At the global level, Ms Ndisale highlighted the Voluntary Guidelines on the Responsible Governance of Tenure of Land, Fisheries and Forests, endorsed by the Committee on Food Security in 2012. Gender equality is one of the ten core principles of the Guidelines, which make a specific call to governments to remove any and all legal inequalities that limit women’s access to land.

“Why is this important for fostering women’s empowerment?  Because not only do the Guidelines emphasize the significance of tenure rights and security for the vulnerable and marginalized, they also have a specific principle on gender.”

Ms Ndisale reported that many partners are on board to implement the Voluntary Guidelines. “For example, Brazil has been one of the first to use Voluntary Guidelines as reference document on land,” she said, adding that “Sierra Leone is conducting a detailed review of legislation on the context of the Guidelines, and focusing also on gender-equitable laws and regulations.” “With the funding of the European Union and Swiss Agency for Development and Cooperation, FAO will support the implementation of the Land Governance Programme in Africa in line with the African Union agenda on land and in partnership with the UN ECA Land Policy Initiative.”

Informed decisions

At the national level Ms Ndisale noted that data, information and statistics are crucial for policy-makers, legislators, and human rights advocates to make informed decisions regarding secure and equitable access to land for both men and women. In this respect, she cited FAO’s Gender and Land Rights Database as a key resource for up-to-date country-level information on “the major factors, whether political, legal and cultural, that influence the realisation of women’s land rights throughout the world.”

“At present, the database contains over 80 regularly updated country profiles. You can get information on gender-specific land-related statistics that has been analysed from national agricultural censuses and surveys, and you can get information on national policy and legal frameworks related to men and women’s land rights.”

Concrete actions

To illustrate FAO’s work at the community level, she shared two success stories from the Dimitra project, which sets up listener’s clubs in rural communities across Sub-Saharan Africa. Dimitra clubs are equipped with solar-powered radios and cellphones, so that when club members (men, women and youth) discuss shared development challenges and work together to find solutions, their conversations are aired on partnering radio stations. This stimulates discussions in other Dimitra clubs, which are broadcast in turn and keep the conversation going among all the area clubs, while also fostering concrete actions within and across communities.

Ms Ndisale said that “thanks to such platforms, 600 women in the Banizoumbou province of Niger (where governance of tenure is largely customary), now have secure access to land. They have acquired a 99-year lease contract for a plot of 2.75 hectares.” “This gives an assurance of long term agricultural investment on the land for food security and nutrition both for family consumption and for sale in the markets of Niamey,” she added.

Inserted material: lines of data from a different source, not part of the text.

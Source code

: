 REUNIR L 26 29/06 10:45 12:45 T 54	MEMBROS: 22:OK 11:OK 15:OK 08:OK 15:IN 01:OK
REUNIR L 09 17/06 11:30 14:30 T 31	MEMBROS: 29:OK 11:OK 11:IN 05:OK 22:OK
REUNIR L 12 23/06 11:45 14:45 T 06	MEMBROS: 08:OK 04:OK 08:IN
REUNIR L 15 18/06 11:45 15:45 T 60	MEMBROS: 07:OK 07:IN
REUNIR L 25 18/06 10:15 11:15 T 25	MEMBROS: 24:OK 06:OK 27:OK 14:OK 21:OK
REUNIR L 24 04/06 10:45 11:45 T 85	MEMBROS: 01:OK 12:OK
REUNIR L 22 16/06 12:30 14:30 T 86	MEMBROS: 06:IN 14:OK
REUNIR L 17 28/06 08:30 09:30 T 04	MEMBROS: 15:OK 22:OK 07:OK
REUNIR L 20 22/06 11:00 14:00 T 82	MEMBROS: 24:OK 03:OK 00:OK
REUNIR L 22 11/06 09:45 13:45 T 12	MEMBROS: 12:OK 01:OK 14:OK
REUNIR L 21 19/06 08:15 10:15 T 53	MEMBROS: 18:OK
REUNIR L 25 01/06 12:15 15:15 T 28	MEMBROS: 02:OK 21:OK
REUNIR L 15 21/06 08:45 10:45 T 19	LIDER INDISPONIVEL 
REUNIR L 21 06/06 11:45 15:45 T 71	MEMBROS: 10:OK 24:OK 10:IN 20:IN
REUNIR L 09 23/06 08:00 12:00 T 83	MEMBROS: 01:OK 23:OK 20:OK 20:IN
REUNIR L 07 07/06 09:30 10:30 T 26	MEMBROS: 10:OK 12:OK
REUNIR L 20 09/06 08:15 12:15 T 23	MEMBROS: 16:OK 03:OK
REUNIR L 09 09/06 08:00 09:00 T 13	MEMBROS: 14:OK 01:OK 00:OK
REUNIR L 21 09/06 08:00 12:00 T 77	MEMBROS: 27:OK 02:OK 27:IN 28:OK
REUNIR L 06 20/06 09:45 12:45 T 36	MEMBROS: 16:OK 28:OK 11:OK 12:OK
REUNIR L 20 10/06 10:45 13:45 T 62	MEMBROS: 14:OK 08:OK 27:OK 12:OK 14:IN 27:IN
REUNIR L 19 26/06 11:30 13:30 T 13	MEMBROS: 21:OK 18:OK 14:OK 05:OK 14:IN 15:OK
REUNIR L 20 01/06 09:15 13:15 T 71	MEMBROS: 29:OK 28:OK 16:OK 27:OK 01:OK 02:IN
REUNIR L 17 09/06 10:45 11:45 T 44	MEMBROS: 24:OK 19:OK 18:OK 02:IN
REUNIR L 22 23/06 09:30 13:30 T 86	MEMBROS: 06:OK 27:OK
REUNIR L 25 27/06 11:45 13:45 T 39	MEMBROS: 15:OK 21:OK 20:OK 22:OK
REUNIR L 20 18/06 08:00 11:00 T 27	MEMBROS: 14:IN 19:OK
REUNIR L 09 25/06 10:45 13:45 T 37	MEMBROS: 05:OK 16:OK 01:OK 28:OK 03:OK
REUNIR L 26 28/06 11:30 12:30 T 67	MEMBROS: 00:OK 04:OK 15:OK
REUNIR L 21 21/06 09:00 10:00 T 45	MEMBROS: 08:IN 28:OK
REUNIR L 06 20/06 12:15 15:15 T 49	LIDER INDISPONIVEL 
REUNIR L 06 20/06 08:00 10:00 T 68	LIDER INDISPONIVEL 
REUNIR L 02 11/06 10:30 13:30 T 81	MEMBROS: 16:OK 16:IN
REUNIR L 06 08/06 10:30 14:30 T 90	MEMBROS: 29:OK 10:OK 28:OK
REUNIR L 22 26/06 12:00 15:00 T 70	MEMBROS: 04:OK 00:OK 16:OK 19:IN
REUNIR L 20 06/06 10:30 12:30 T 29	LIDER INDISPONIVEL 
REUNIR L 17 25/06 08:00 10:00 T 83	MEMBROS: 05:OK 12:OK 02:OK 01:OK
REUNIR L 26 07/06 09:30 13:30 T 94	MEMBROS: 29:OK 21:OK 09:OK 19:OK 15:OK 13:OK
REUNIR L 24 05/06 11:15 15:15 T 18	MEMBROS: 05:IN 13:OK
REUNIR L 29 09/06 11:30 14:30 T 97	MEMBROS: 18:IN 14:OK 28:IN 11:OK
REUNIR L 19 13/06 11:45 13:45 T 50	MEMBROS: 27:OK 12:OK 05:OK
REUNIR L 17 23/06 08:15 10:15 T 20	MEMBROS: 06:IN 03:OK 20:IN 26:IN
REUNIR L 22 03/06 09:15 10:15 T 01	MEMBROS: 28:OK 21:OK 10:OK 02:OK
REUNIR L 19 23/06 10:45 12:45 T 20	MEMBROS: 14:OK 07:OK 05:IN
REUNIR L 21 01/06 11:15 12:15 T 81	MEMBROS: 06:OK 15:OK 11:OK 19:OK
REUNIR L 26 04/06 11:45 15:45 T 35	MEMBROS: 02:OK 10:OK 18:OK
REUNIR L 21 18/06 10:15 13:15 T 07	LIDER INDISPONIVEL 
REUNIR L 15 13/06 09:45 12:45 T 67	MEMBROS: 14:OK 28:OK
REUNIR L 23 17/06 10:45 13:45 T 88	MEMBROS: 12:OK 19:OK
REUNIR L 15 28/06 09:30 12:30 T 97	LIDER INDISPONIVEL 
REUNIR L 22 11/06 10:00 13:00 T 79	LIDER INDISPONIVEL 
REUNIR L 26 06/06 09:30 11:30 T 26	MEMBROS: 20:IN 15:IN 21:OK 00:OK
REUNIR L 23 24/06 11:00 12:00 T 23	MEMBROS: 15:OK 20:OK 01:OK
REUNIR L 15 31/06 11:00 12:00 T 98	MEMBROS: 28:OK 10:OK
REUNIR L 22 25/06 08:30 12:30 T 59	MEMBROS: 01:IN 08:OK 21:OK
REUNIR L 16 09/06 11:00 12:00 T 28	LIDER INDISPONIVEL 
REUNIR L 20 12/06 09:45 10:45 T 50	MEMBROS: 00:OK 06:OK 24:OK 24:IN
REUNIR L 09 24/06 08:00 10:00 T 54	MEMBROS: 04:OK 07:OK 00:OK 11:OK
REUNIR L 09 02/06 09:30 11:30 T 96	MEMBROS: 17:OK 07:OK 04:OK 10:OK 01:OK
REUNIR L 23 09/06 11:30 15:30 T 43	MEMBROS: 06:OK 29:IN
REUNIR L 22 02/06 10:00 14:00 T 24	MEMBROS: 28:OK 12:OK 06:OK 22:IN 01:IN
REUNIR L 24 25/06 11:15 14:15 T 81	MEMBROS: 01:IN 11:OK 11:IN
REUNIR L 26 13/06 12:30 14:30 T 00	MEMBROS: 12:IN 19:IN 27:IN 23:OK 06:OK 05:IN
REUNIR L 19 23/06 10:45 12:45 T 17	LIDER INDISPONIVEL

“In the Democratic Republic of Congo, women of the Dimitra listener’s club joined forces to create a savings and loan cooperative, which enabled even the poorest households to buy agricultural inputs and thus improve their food security and nutrition.”

Gender and social protection

Finally, Ms Ndisale discussed the importance of integrating social protection and gender to reduce hunger, address inequalities between rural men and women and empower rural women. “FAO’s work on gender and social protection shows that social protection programmes, if well designed and implemented, offer greater potential for the economic and social empowerment of rural women and provide a viable solution to end hunger, especially if they are complemented with other livelihood interventions.”